START Entries provided

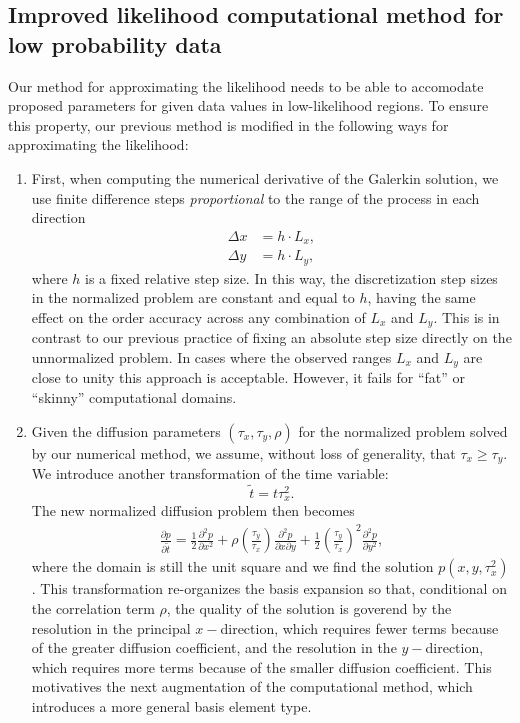 \documentclass[10pt]{article}
\begin{document}
\subsection{Improved likelihood computational method for low
  probability data} \label{sec:improvements}
Our method for approximating the likelihood needs to be able to
accomodate proposed parameters for given data values in low-likelihood
regions. To ensure this property, our previous method is modified in
the following ways for approximating the likelihood:
\begin{enumerate}
\item First, when computing the numerical derivative of the Galerkin
  solution, we use finite difference steps \textit{proportional} to
  the range of the process in each direction
  \begin{align}
    \Delta x &= h \cdot L_x, \\
    \Delta y &= h \cdot L_y,
  \end{align}
  where $h$ is a fixed relative step size. In this way, the
  discretization step sizes in the normalized problem are constant and
  equal to $h$, having the same effect on the order accuracy across
  any combination of $L_x$ and $L_y$. This is in contrast to our
  previous practice of fixing an absolute step size directly on the
  unnormalized problem. In cases where the observed ranges $L_x$ and
  $L_y$ are close to unity this approach is acceptable. However, it
  fails for ``fat'' or ``skinny'' computational domains.

\item Given the diffusion parameters $(\tau_x, \tau_y, \rho)$ for the
  normalized problem solved by our numerical method, we assume,
  without loss of generality, that $\tau_x \geq \tau_y$. We introduce
  another transformation of the time variable:
  \[ \tilde{t} = t\tau_x^2.\]
  The new normalized diffusion problem then becomes
  \begin{align}
    \frac{\partial p}{\partial \tilde{t}} = \frac{1}{2}
    \frac{\partial^2 p}{\partial x^2} + \rho
    \left(\frac{\tau_y}{\tau_x}\right)\frac{\partial^2 p}{\partial
      x\partial y} + \frac{1}{2}\left(\frac{\tau_y}{\tau_x}\right)^2
    \frac{\partial^2 p}{\partial y^2}, \label{eq:new-normalized}
  \end{align}
  where the domain is still the unit square and we find the solution
  $p(x,y,\tau_x^2)$. This transformation re-organizes the basis
  expansion so that, conditional on the correlation term $\rho$, the
  quality of the solution is goverend by the resolution in the
  principal $x-$direction, which requires fewer terms because of the
  greater diffusion coefficient, and the resolution in the
  $y-$direction, which requires more terms because of the smaller
  diffusion coefficient. This motivatives the next augmentation of the
  computational method, which introduces a more general basis element
  type.


\end{enumerate}
\end{document}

END Entries provided

■ **What you need to do**:
Where a record holds a picture, skip the picture and copy everything else exactly.

■ **Solution to this task**:
 \documentclass[10pt]{article}
\begin{document}
\subsection{Improved likelihood computational method for low
  probability data} \label{sec:improvements}
Our method for approximating the likelihood needs to be able to
accomodate proposed parameters for given data values in low-likelihood
regions. To ensure this property, our previous method is modified in
the following ways for approximating the likelihood:
\begin{enumerate}
\item First, when computing the numerical derivative of the Galerkin
  solution, we use finite difference steps \textit{proportional} to
  the range of the process in each direction
  \begin{align}
    \Delta x &= h \cdot L_x, \\
    \Delta y &= h \cdot L_y,
  \end{align}
  where $h$ is a fixed relative step size. In this way, the
  discretization step sizes in the normalized problem are constant and
  equal to $h$, having the same effect on the order accuracy across
  any combination of $L_x$ and $L_y$. This is in contrast to our
  previous practice of fixing an absolute step size directly on the
  unnormalized problem. In cases where the observed ranges $L_x$ and
  $L_y$ are close to unity this approach is acceptable. However, it
  fails for ``fat'' or ``skinny'' computational domains.

\item Given the diffusion parameters $(\tau_x, \tau_y, \rho)$ for the
  normalized problem solved by our numerical method, we assume,
  without loss of generality, that $\tau_x \geq \tau_y$. We introduce
  another transformation of the time variable:
  \[ \tilde{t} = t\tau_x^2.\]
  The new normalized diffusion problem then becomes
  \begin{align}
    \frac{\partial p}{\partial \tilde{t}} = \frac{1}{2}
    \frac{\partial^2 p}{\partial x^2} + \rho
    \left(\frac{\tau_y}{\tau_x}\right)\frac{\partial^2 p}{\partial
      x\partial y} + \frac{1}{2}\left(\frac{\tau_y}{\tau_x}\right)^2
    \frac{\partial^2 p}{\partial y^2}, \label{eq:new-normalized}
  \end{align}
  where the domain is still the unit square and we find the solution
  $p(x,y,\tau_x^2)$. This transformation re-organizes the basis
  expansion so that, conditional on the correlation term $\rho$, the
  quality of the solution is goverend by the resolution in the
  principal $x-$direction, which requires fewer terms because of the
  greater diffusion coefficient, and the resolution in the
  $y-$direction, which requires more terms because of the smaller
  diffusion coefficient. This motivatives the next augmentation of the
  computational method, which introduces a more general basis element
  type.


\end{enumerate}
\end{document}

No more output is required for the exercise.